Policy Server Guides › Policy Server Configuration Guide › Enterprise Policy Management › EPM Use Cases for Protecting Applications › Application Security Policies Based on Roles
Application Security Policies Based on Roles
In this use case, a financial services company, acme-financial.com, has an internal human resources application that handles benefits and performance management. All employees should have access to the benefits portion of the application while only managers should be permitted access to the performance management portion.
The following procedures detail how you can use the EPM model together with application roles to create a security policy for the human resources application.
Given:
- The SiteMinder environment contains one user LDAP directory, called AcmeLDAP.

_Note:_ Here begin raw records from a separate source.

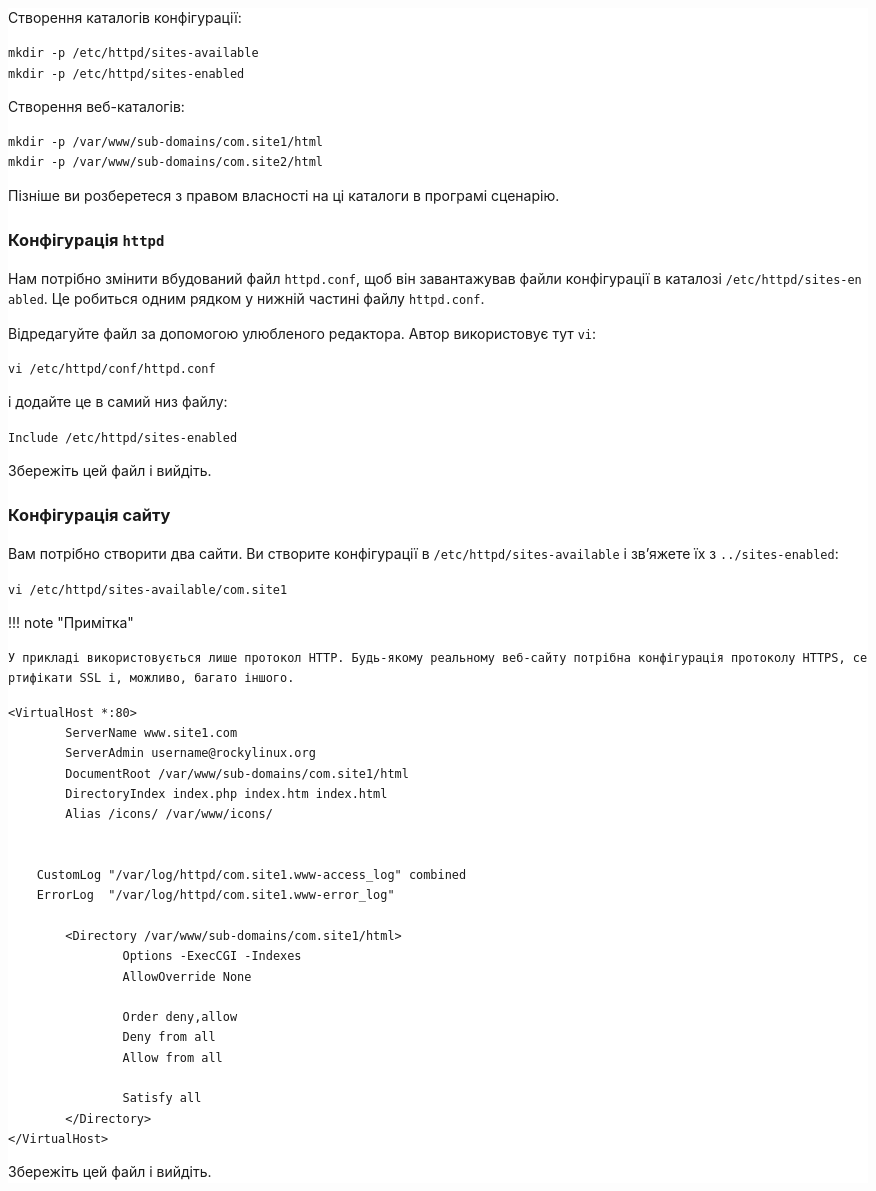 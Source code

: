 Створення каталогів конфігурації:

```
mkdir -p /etc/httpd/sites-available
mkdir -p /etc/httpd/sites-enabled
```

Створення веб-каталогів:

```
mkdir -p /var/www/sub-domains/com.site1/html
mkdir -p /var/www/sub-domains/com.site2/html
```
Пізніше ви розберетеся з правом власності на ці каталоги в програмі сценарію.

### Конфігурація `httpd`

Нам потрібно змінити вбудований файл `httpd.conf`, щоб він завантажував файли конфігурації в каталозі `/etc/httpd/sites-enabled`. Це робиться одним рядком у нижній частині файлу `httpd.conf`.

Відредагуйте файл за допомогою улюбленого редактора. Автор використовує тут `vi`:

```
vi /etc/httpd/conf/httpd.conf
```
і додайте це в самий низ файлу:

```
Include /etc/httpd/sites-enabled
```
Збережіть цей файл і вийдіть.

### Конфігурація сайту

Вам потрібно створити два сайти. Ви створите конфігурації в `/etc/httpd/sites-available` і зв’яжете їх з `../sites-enabled`:

```
vi /etc/httpd/sites-available/com.site1
```

!!! note "Примітка"

    У прикладі використовується лише протокол HTTP. Будь-якому реальному веб-сайту потрібна конфігурація протоколу HTTPS, сертифікати SSL і, можливо, багато іншого.

```
<VirtualHost *:80>
        ServerName www.site1.com
        ServerAdmin username@rockylinux.org
        DocumentRoot /var/www/sub-domains/com.site1/html
        DirectoryIndex index.php index.htm index.html
        Alias /icons/ /var/www/icons/


    CustomLog "/var/log/httpd/com.site1.www-access_log" combined
    ErrorLog  "/var/log/httpd/com.site1.www-error_log"

        <Directory /var/www/sub-domains/com.site1/html>
                Options -ExecCGI -Indexes
                AllowOverride None

                Order deny,allow
                Deny from all
                Allow from all

                Satisfy all
        </Directory>
</VirtualHost>
```
Збережіть цей файл і вийдіть.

- The user directory identifies all employees and employees who are managers. They are defined in the directory as follows:
- group:cn=employees,ou=Groups,o=acme-financial.com
- group:cn=managers,ou=Groups,o=acme-financial.com
- Employees, including managers, must authenticate with the Basic authentication scheme
Solution for application security based on roles:
To solve this use case, you complete the following steps:
- Create an attribute directory mapping for the user directory.
- Create an application.
- Select the user directory where you locate the users that meet the role criteria.
- Specify the resources that are the sub-components of the main application.
- Define the two roles that should have access to the application.
- Combine the resources and roles into an application policy.